Nous avons tous entendu parler du génocide qui s'est déroulé au Rwanda. Certains y ont assisté, impuissants devant leur téléviseur. Mutesi en a été victime. Elle y a perdu toute sa famille. Elle y a survécu. Mais, à quel prix! Aujourd'hui, les collines sont silencieuses. Ce qui n'a pas toujours été le cas. On dit souvent que l'assassin revient sur le lieu de son crime. On oublie que la victime aussi. Mais pas pour les mêmes raisons. La victime a besoin de comprendre, d'expier le cauchemar.
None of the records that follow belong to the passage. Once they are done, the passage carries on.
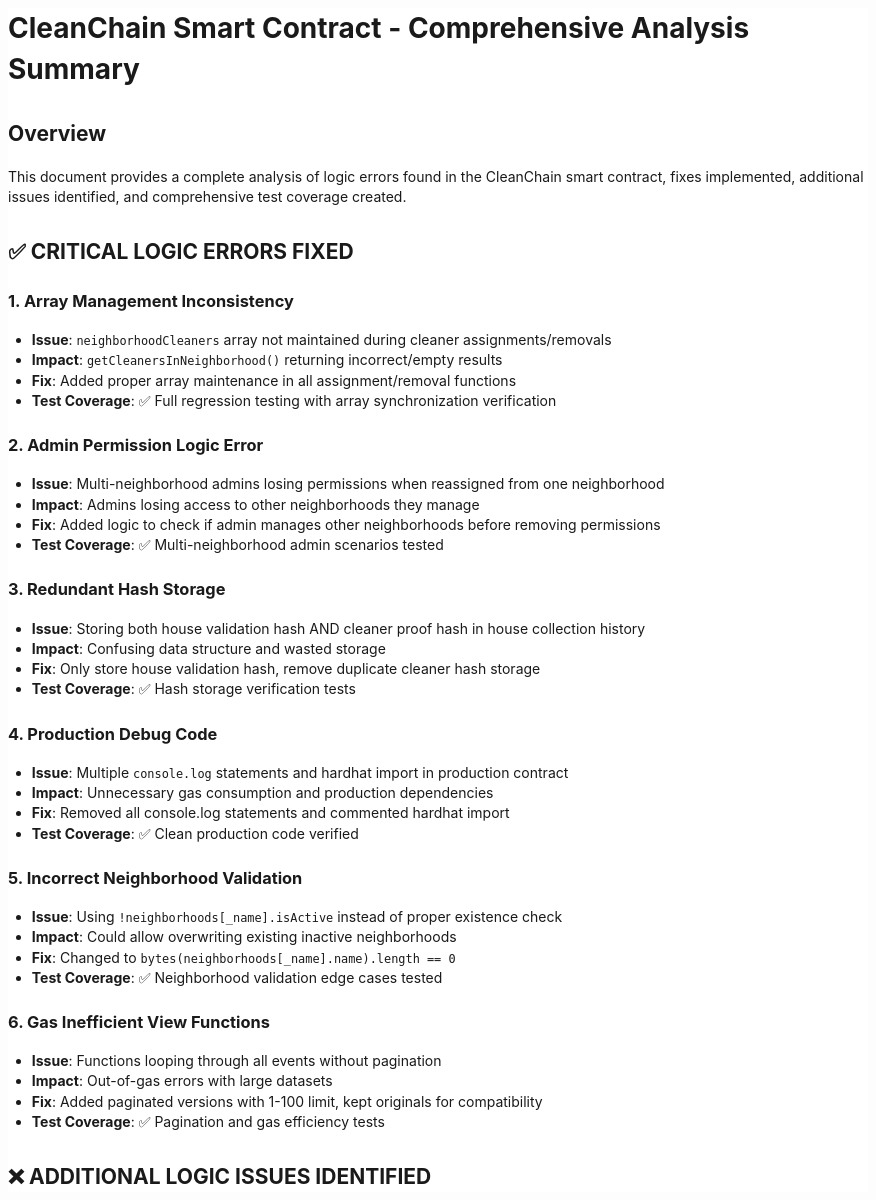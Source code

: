 # CleanChain Smart Contract - Comprehensive Analysis Summary

## Overview
This document provides a complete analysis of logic errors found in the CleanChain smart contract, fixes implemented, additional issues identified, and comprehensive test coverage created.

## ✅ CRITICAL LOGIC ERRORS FIXED

### 1. Array Management Inconsistency 
- **Issue**: `neighborhoodCleaners` array not maintained during cleaner assignments/removals
- **Impact**: `getCleanersInNeighborhood()` returning incorrect/empty results
- **Fix**: Added proper array maintenance in all assignment/removal functions
- **Test Coverage**: ✅ Full regression testing with array synchronization verification

### 2. Admin Permission Logic Error
- **Issue**: Multi-neighborhood admins losing permissions when reassigned from one neighborhood
- **Impact**: Admins losing access to other neighborhoods they manage
- **Fix**: Added logic to check if admin manages other neighborhoods before removing permissions
- **Test Coverage**: ✅ Multi-neighborhood admin scenarios tested

### 3. Redundant Hash Storage
- **Issue**: Storing both house validation hash AND cleaner proof hash in house collection history
- **Impact**: Confusing data structure and wasted storage
- **Fix**: Only store house validation hash, remove duplicate cleaner hash storage
- **Test Coverage**: ✅ Hash storage verification tests

### 4. Production Debug Code
- **Issue**: Multiple `console.log` statements and hardhat import in production contract
- **Impact**: Unnecessary gas consumption and production dependencies
- **Fix**: Removed all console.log statements and commented hardhat import
- **Test Coverage**: ✅ Clean production code verified

### 5. Incorrect Neighborhood Validation
- **Issue**: Using `!neighborhoods[_name].isActive` instead of proper existence check
- **Impact**: Could allow overwriting existing inactive neighborhoods
- **Fix**: Changed to `bytes(neighborhoods[_name].name).length == 0`
- **Test Coverage**: ✅ Neighborhood validation edge cases tested

### 6. Gas Inefficient View Functions
- **Issue**: Functions looping through all events without pagination
- **Impact**: Out-of-gas errors with large datasets
- **Fix**: Added paginated versions with 1-100 limit, kept originals for compatibility
- **Test Coverage**: ✅ Pagination and gas efficiency tests

## ❌ ADDITIONAL LOGIC ISSUES IDENTIFIED
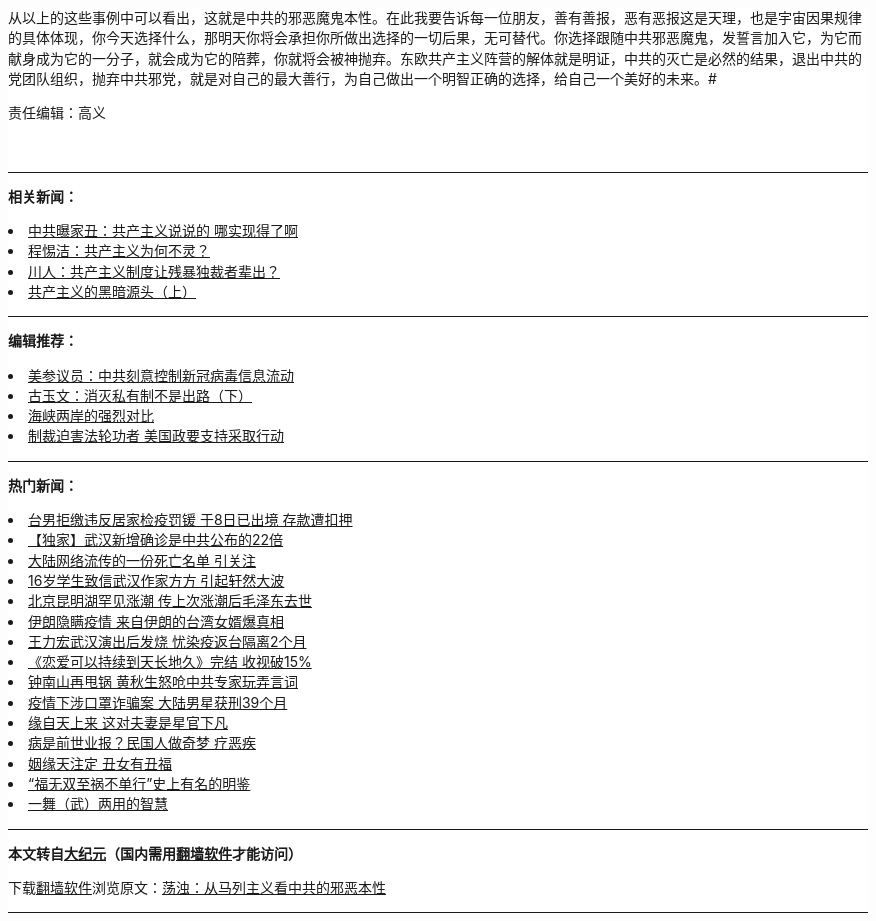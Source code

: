 <p>从以上的这些事例中可以看出，这就是中共的邪恶魔鬼本性。在此我要告诉每一位朋友，善有善报，恶有恶报这是天理，也是宇宙因果规律的具体体现，你今天选择什么，那明天你将会承担你所做出选择的一切后果，无可替代。你选择跟随中共邪恶魔鬼，发誓言加入它，为它而献身成为它的一分子，就会成为它的陪葬，你就将会被神抛弃。东欧共产主义阵营的解体就是明证，中共的灭亡是必然的结果，退出中共的党团队组织，抛弃中共邪党，就是对自己的最大善行，为自己做出一个明智正确的选择，给自己一个美好的未来。#</p>
<p>责任编辑：高义</p>
<p>&nbsp;</p>
	
<hr>


<strong>相关新闻：</strong>
<li><a href="/gb/16/8/1/n8158489.md#1">中共曝家丑：共产主义说说的 哪实现得了啊</a></li>
<li><a href="/gb/16/8/17/n8208477.md#1">程惕洁：共产主义为何不灵？</a></li>
<li><a href="/gb/16/12/4/n8558434.md#1">川人：共产主义制度让残暴独裁者辈出？</a></li>
<li><a href="/gb/17/5/27/n9194875.md#1">共产主义的黑暗源头（上）</a></li>
<hr>


<strong>编辑推荐：</strong>
<li><a href="/gb/20/2/22/n11887949.md#1">美参议员：中共刻意控制新冠病毒信息流动</a></li>
<li><a href="/gb/18/3/11/n10208093.md#1" target="_blank">古玉文：消灭私有制不是出路（下）</a></li><li><a href="/gb/8/12/18/n2367165.md?dfh#1" target="_blank">海峡两岸的强烈对比</a></li><li><a href="/gb/19/12/12/n11718013.md#1" target="_blank">制裁迫害法轮功者 美国政要支持采取行动</a></li>
<hr>

<strong>热门新闻：</strong>
<li><a href="/gb/20/3/20/n11956529.md#1">台男拒缴违反居家检疫罚锾 于8日已出境 存款遭扣押</a></li>
<li><a href="/gb/20/3/18/n11950904.md#1">【独家】武汉新增确诊是中共公布的22倍</a></li>
<li><a href="/gb/20/3/19/n11953667.md#1">大陆网络流传的一份死亡名单 引关注</a></li>
<li><a href="/gb/20/3/19/n11953195.md#1">16岁学生致信武汉作家方方 引起轩然大波</a></li>
<li><a href="/gb/20/3/19/n11955384.md#1">北京昆明湖罕见涨潮 传上次涨潮后毛泽东去世</a></li>
<li><a href="/gb/20/3/17/n11947993.md#1">伊朗隐瞒疫情 来自伊朗的台湾女婿爆真相</a></li>
<li><a href="/gb/20/3/19/n11954954.md#1">王力宏武汉演出后发烧 忧染疫返台隔离2个月</a></li>
<li><a href="/gb/20/3/18/n11949282.md#1">《恋爱可以持续到天长地久》完结 收视破15%</a></li>
<li><a href="/gb/20/3/19/n11955678.md#1">钟南山再甩锅 黄秋生怒呛中共专家玩弄言词</a></li>
<li><a href="/gb/20/3/17/n11948248.md#1">疫情下涉口罩诈骗案 大陆男星获刑39个月</a></li>
<li><a href="/gb/20/3/12/n11936269.md#1">缘自天上来 这对夫妻是星官下凡</a></li>
<li><a href="/gb/20/2/11/n11861945.md#1">病是前世业报？民国人做奇梦 疗恶疾</a></li>
<li><a href="/gb/10/11/25/n3095498.md#1">姻缘天注定 丑女有丑福</a></li>
<li><a href="/gb/20/3/10/n11929738.md#1">“福无双至祸不单行”史上有名的明鉴</a></li>
<li><a href="/gb/20/3/17/n11947360.md#1">一舞（武）两用的智慧</a></li>
<hr>

<strong>本文转自<a href="https://www.epochtimes.com">大纪元</a>（国内需用<a href="https://github.com/bannedbook/fanqiang/wiki">翻墙软件</a>才能访问）</strong><p>下载<a href="https://github.com/bannedbook/fanqiang/wiki">翻墙软件</a>浏览原文：<a href="https://www.epochtimes.com/gb/17/11/22/n9880416.htm">荡浊：从马列主义看中共的邪恶本性</a></p><hr>
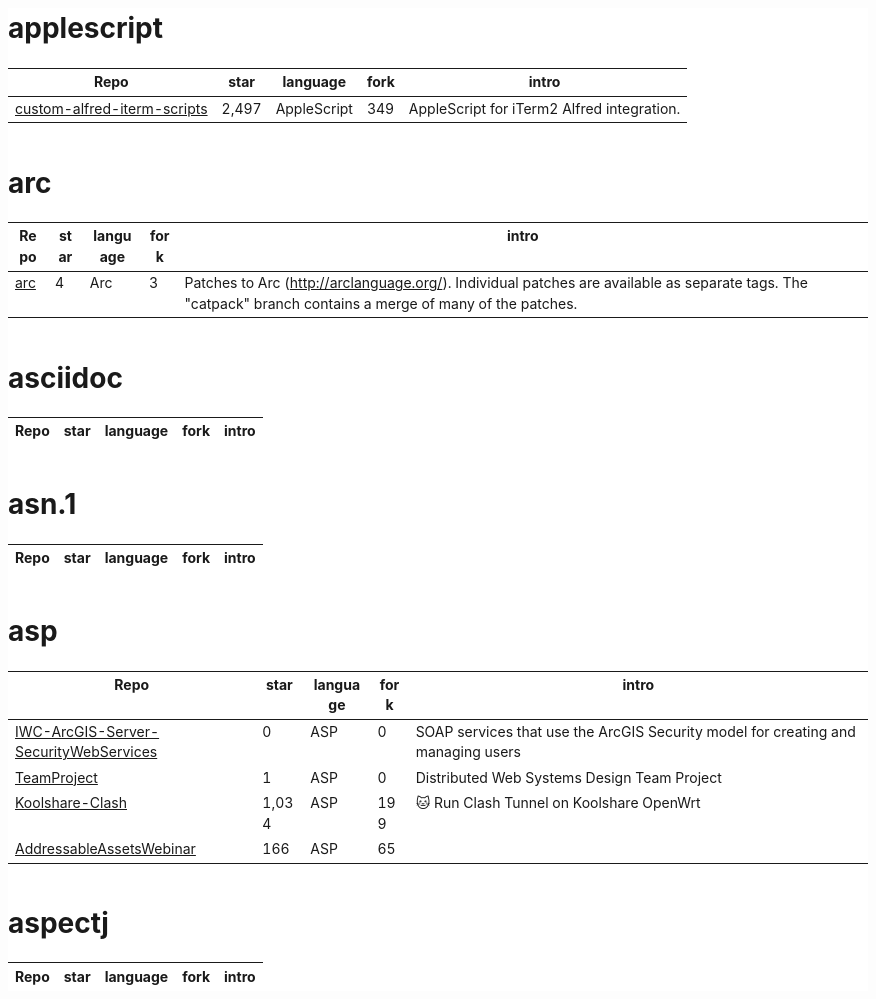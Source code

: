

# applescript

Repo|star|language|fork|intro
-|-|-|-|-
[custom-alfred-iterm-scripts](https://github.com/vitorgalvao/custom-alfred-iterm-scripts)|2,497|AppleScript|349|AppleScript for iTerm2 Alfred integration.


# arc

Repo|star|language|fork|intro
-|-|-|-|-
[arc](https://github.com/CatDancer/arc)|4|Arc|3|Patches to Arc (http://arclanguage.org/). Individual patches are available as separate tags. The "catpack" branch contains a merge of many of the patches.


# asciidoc

Repo|star|language|fork|intro
-|-|-|-|-



# asn.1

Repo|star|language|fork|intro
-|-|-|-|-



# asp

Repo|star|language|fork|intro
-|-|-|-|-
[IWC-ArcGIS-Server-SecurityWebServices](https://github.com/andrewcottam/IWC-ArcGIS-Server-SecurityWebServices)|0|ASP|0|SOAP services that use the ArcGIS Security model for creating and managing users
[TeamProject](https://github.com/christrickler/TeamProject)|1|ASP|0|Distributed Web Systems Design Team Project
[Koolshare-Clash](https://github.com/SukkaW/Koolshare-Clash)|1,034|ASP|199|🐱 Run Clash Tunnel on Koolshare OpenWrt
[AddressableAssetsWebinar](https://github.com/Unity-Technologies/AddressableAssetsWebinar)|166|ASP|65|


# aspectj

Repo|star|language|fork|intro
-|-|-|-|-
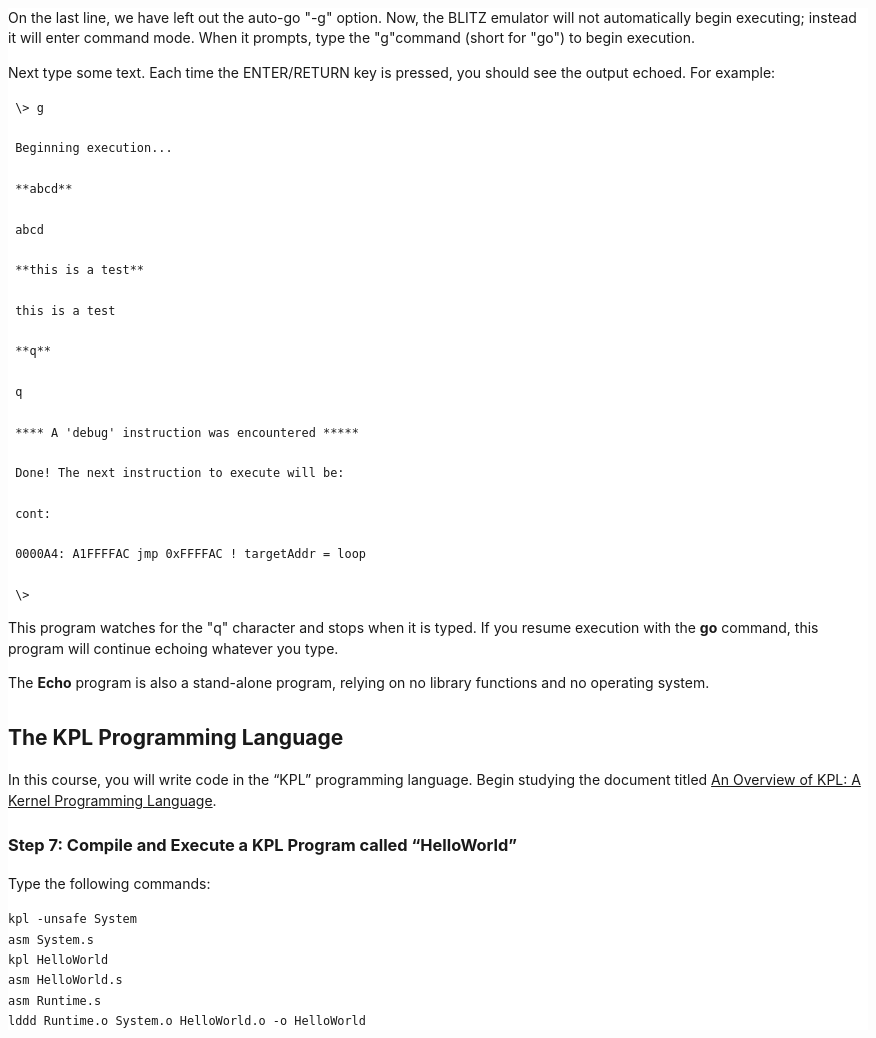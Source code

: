 On the last line, we have left out the auto-go "-g" option. Now, the BLITZ emulator will not automatically begin executing; instead it will enter command mode. When it prompts, type the "g"command (short for "go") to begin execution.

Next type some text. Each time the ENTER/RETURN key is pressed, you should see the output echoed. For example:
```
 \> g

 Beginning execution...

 **abcd**

 abcd

 **this is a test**

 this is a test

 **q**

 q

 **** A 'debug' instruction was encountered *****

 Done! The next instruction to execute will be:

 cont:

 0000A4: A1FFFFAC jmp 0xFFFFAC ! targetAddr = loop

 \>
```

This program watches for the "q" character and stops when it is typed. If you resume execution with the **go** command, this program will continue echoing whatever you type.

The **Echo** program is also a stand-alone program, relying on no library functions and no operating system.

The KPL Programming Language
----------------------------

In this course, you will write code in the “KPL” programming language. Begin studying the document titled [An Overview of KPL: A Kernel Programming Language](https://github.com/BlitzOSProject/BlitzOSProject.github.io/blob/1403/docs/kpl.md).

### Step 7: Compile and Execute a KPL Program called “HelloWorld”

Type the following commands:
```
kpl -unsafe System
asm System.s
kpl HelloWorld
asm HelloWorld.s
asm Runtime.s
lddd Runtime.o System.o HelloWorld.o -o HelloWorld
```
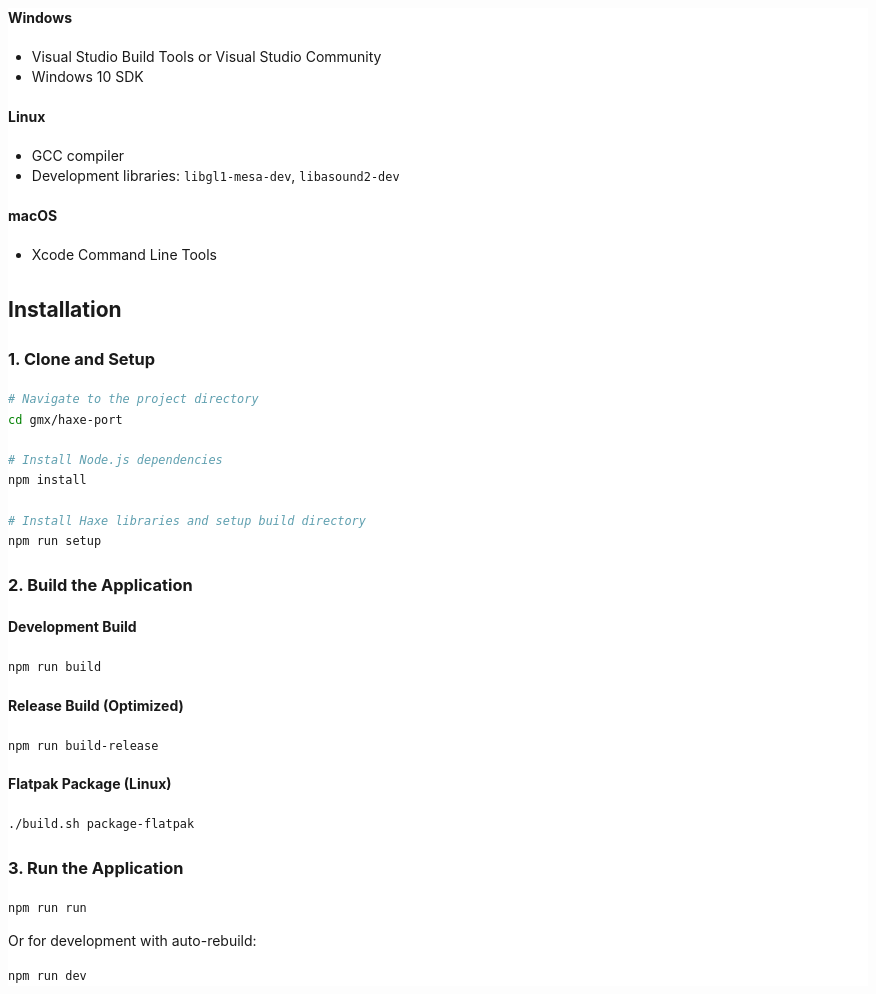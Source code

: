 #### Windows
- Visual Studio Build Tools or Visual Studio Community
- Windows 10 SDK

#### Linux
- GCC compiler
- Development libraries: `libgl1-mesa-dev`, `libasound2-dev`

#### macOS
- Xcode Command Line Tools

## Installation

### 1. Clone and Setup

```bash
# Navigate to the project directory
cd gmx/haxe-port

# Install Node.js dependencies
npm install

# Install Haxe libraries and setup build directory
npm run setup
```

### 2. Build the Application

#### Development Build
```bash
npm run build
```

#### Release Build (Optimized)
```bash
npm run build-release
```

#### Flatpak Package (Linux)
```bash
./build.sh package-flatpak
```

### 3. Run the Application

```bash
npm run run
```

Or for development with auto-rebuild:
```bash
npm run dev
```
Mutesi est retournée dans son pays beaucoup plus tard. Pour comprendre la folie humaine. Pour comprendre à quel moment son monde, si tranquille, s'est écroulé. A quel moment l'humain a perdu son humanité et retrouvé sa bestialité. Pas facile. Surtout quand on doit faire face au mutisme collectif. A la honte collective. Cependant, les souvenirs affluent. Les questionnements aussi. Surtout sur ce moment où l'amitié, la fraternité, la complicité entre voisins ont disparu. Ces moments de partage ont été oubliés. La barbarie a vu le jour et l'humanité a basculé dans l'horreur. Dans le sang. Seul témoin de cette tuerie, le grand arbre devant la maison familiale, gardien des générations et des souvenirs bons ou mauvais.
Le silence des collines est un pèlerinage. Sur un sanctuaire. Sur une terre sacrée profanée un jour de 1994. C'est un pèlerinage dur, nostalgique d'avant l'évènement fratricide. C'est le cheminement d'une douleur longtemps tue. Un pèlerinage qui permet de verser ces larmes enfouies dans son âme. Par pudeur. Par stupeur. Par peur. Un pèlerinage qui permettra d'accepter la vie. D'accepter le fait d'avoir survécu. D'accepter d'avoir le droit de vivre comme les autres. C'est aussi un pèlerinage-tourisme qui démontre à quel point la vie a changé sur cette terre souillée jadis.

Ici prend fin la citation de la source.